President Roosevelt
We present on the cover of this issue
a half-tone picture of the successor to our late lamented President,
William McKinley, Theodore Roosevelt, the twenty-sixth President
of the United States. He was born at No. 28 E. Twentieth street,
New York City, Oct. 27, 1858, and is the youngest President that
has ever occupied the White House. The record of the Roosevelts
goes back more than three hundred years, and eight generations of
his father’s family have lived in New York, while members of the
family have taken active parts in all the wars of the country from
the Revolution to the Spanish War, and a rugged probity of character
has marked the line from Nicholas Roosevelt, who was an alderman
in New York City in 1700, through all the generations.
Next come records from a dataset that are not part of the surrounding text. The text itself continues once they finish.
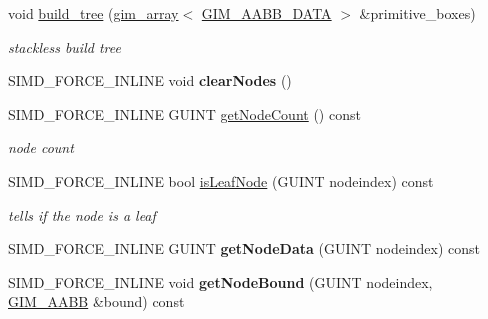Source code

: \begin{DoxyCompactItemize}
\item 
void \hyperlink{class_g_i_m___b_o_x___t_r_e_e_af76fa1d2f5e20c8979120fa72cf7575f}{build\+\_\+tree} (\hyperlink{classgim__array}{gim\+\_\+array}$<$ \hyperlink{struct_g_i_m___a_a_b_b___d_a_t_a}{G\+I\+M\+\_\+\+A\+A\+B\+B\+\_\+\+D\+A\+T\+A} $>$ \&primitive\+\_\+boxes)
\begin{DoxyCompactList}\small\item\em stackless build tree \end{DoxyCompactList}\item 
\hypertarget{class_g_i_m___b_o_x___t_r_e_e_aa016c5ef3669d464ed15eb18b7308b62}{S\+I\+M\+D\+\_\+\+F\+O\+R\+C\+E\+\_\+\+I\+N\+L\+I\+N\+E void {\bfseries clear\+Nodes} ()}\label{class_g_i_m___b_o_x___t_r_e_e_aa016c5ef3669d464ed15eb18b7308b62}

\item 
\hypertarget{class_g_i_m___b_o_x___t_r_e_e_aca02d76bac47e019fd728a5871951d14}{S\+I\+M\+D\+\_\+\+F\+O\+R\+C\+E\+\_\+\+I\+N\+L\+I\+N\+E G\+U\+I\+N\+T \hyperlink{class_g_i_m___b_o_x___t_r_e_e_aca02d76bac47e019fd728a5871951d14}{get\+Node\+Count} () const }\label{class_g_i_m___b_o_x___t_r_e_e_aca02d76bac47e019fd728a5871951d14}

\begin{DoxyCompactList}\small\item\em node count \end{DoxyCompactList}\item 
\hypertarget{class_g_i_m___b_o_x___t_r_e_e_acdbffa778ffd8cc69f5c17f5540c9fd1}{S\+I\+M\+D\+\_\+\+F\+O\+R\+C\+E\+\_\+\+I\+N\+L\+I\+N\+E bool \hyperlink{class_g_i_m___b_o_x___t_r_e_e_acdbffa778ffd8cc69f5c17f5540c9fd1}{is\+Leaf\+Node} (G\+U\+I\+N\+T nodeindex) const }\label{class_g_i_m___b_o_x___t_r_e_e_acdbffa778ffd8cc69f5c17f5540c9fd1}

\begin{DoxyCompactList}\small\item\em tells if the node is a leaf \end{DoxyCompactList}\item 
\hypertarget{class_g_i_m___b_o_x___t_r_e_e_a67325a5db7d87791068ef278e772f756}{S\+I\+M\+D\+\_\+\+F\+O\+R\+C\+E\+\_\+\+I\+N\+L\+I\+N\+E G\+U\+I\+N\+T {\bfseries get\+Node\+Data} (G\+U\+I\+N\+T nodeindex) const }\label{class_g_i_m___b_o_x___t_r_e_e_a67325a5db7d87791068ef278e772f756}

\item 
\hypertarget{class_g_i_m___b_o_x___t_r_e_e_afed3ac69e87861412130e5680bdc3c95}{S\+I\+M\+D\+\_\+\+F\+O\+R\+C\+E\+\_\+\+I\+N\+L\+I\+N\+E void {\bfseries get\+Node\+Bound} (G\+U\+I\+N\+T nodeindex, \hyperlink{class_g_i_m___a_a_b_b}{G\+I\+M\+\_\+\+A\+A\+B\+B} \&bound) const }\label{class_g_i_m___b_o_x___t_r_e_e_afed3ac69e87861412130e5680bdc3c95}


\end{DoxyCompactItemize}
The President is of mingled Dutch,
Scotch-Irish and French Huguenot ancestry. When a boy he was quite
delicate, though strong in mind and will power, and by careful exercise
and following healthful dietetic rules he eventually became robust,
and entered Harvard College abundantly able to withstand the rough
side of college life, graduating from this institution in 1880,
when he began the study of law. In 1881 when but 23 years of age
he was elected to the Assembly from the Twenty-first District of
New York, serving through 1883 and 1884, and made a good record
as an energetic, honest legislator. He was chairman of the Committee
on Cities, and introduced many reform measures, and as a member
of the Assembly did much to further the passage of the State Civil
Service Reform Law.
From 1884 to 1886 he was a ranchman
in Dakota, and was as enthusiastic in that as he was in politics.
He was the Republican candidate for
Mayor of New York in 1886, his opponents being Abram S. Hewitt,
United Democracy, and Henry George, United Labor, Mr. Hewitt being
elected by about 22,000 plurality. Subsequently, he was appointed
a Republican member of the United States Civil Service Commission
by President Cleveland in his first administration, and served with
commendable distinction. He held this office until May 1, 1895,
when he resigned to accept the office of Police Commissioner of
New York, tendered him by Mayor Strong, and his record as President
of the Police Board of New York will be of lasting memory, especially
with many then in official place. He believed the way to get rid
of a bad law was to vigorously enforce it, which resulted in many
reforms. He put forth every effort to take politics out of the police
department, and succeeded in bringing the department to a high degree
of efficiency.
Being tendered the position of Assistant
Secretary of the Navy by President McKinley, he resigned as Police
Commissioner and became Assistant Secretary on April 6, 1897; but
when war was declared with Spain, the family distinction of a Roosevelt
in every American war must be kept up, and he resigned to organize
and go to the front with a regiment, the nucleus of which were the
sturdy men he had met while a ranchman in the West. These were joined
by scores of young men, many of prominent families. The regiment
became known as Roosevelt’s Rough Riders, though the regiment was
commanded by Colonel Wood, of the regular [688][689]
army, with Mr. Roosevelt as Lieutenant Colonel until promoted. His
record in war was as vigorous as elsewhere. When the war was over
he returned to New York City and accepted the nomination for Governor,
and was elected to that responsible office on Nov. 8, 1898.
His popularity became national in
scope and against his wishes he was nominated for Vice-President
and elected on November 6, 1900.
A record to be exceedingly proud of.
A grand example of what may be accomplished under our flag of liberty
and equality when men are actuated by such principles as enunciated
by Roosevelt himself in the following terse paragraph:
I wish to preach, not the doctrine
of ignoble ease, but the doctrine of the strenuous life; the
life of toil and effort, of labor and strife; to preach that
highest form of success which comes, not to the man who desires
mere easy peace, but to the man who does not shirk from hardship,
or from bitter toil, and who, out of these, wins the splendid,
ultimate triumph.
It would seem almost providential
that we should have one of such sturdy character and honesty of
purpose ready for the unlooked for emergency that came to put our
country and the world in mourning, when it seemed almost as though
the wheels of government had stopped. But when the last honors had
been paid to the beloved dead and he was at rest, there was no lack
of confidence manifest as Theodore Roosevelt stepped into the pilot
house and assumed the duties of the great office of President of
the United States; President McKinley’s official family became his
official family, and the ship of state moved on with no political
tidal wave, nor evidence of personal ambition other than that which
created the confidence the people entertain in the new President.
A confidence evidently based upon a belief that his rules of life
are in harmony with the following public declaration of his own:
No nation, no matter how glorious
its history, can exist unless it practices—practices, mind you,
not merely preaches—civic honesty, civic decency, civic righteousness.
No nation can permanently prosper unless the decalogue and the
golden rule are its guides in public as in private life.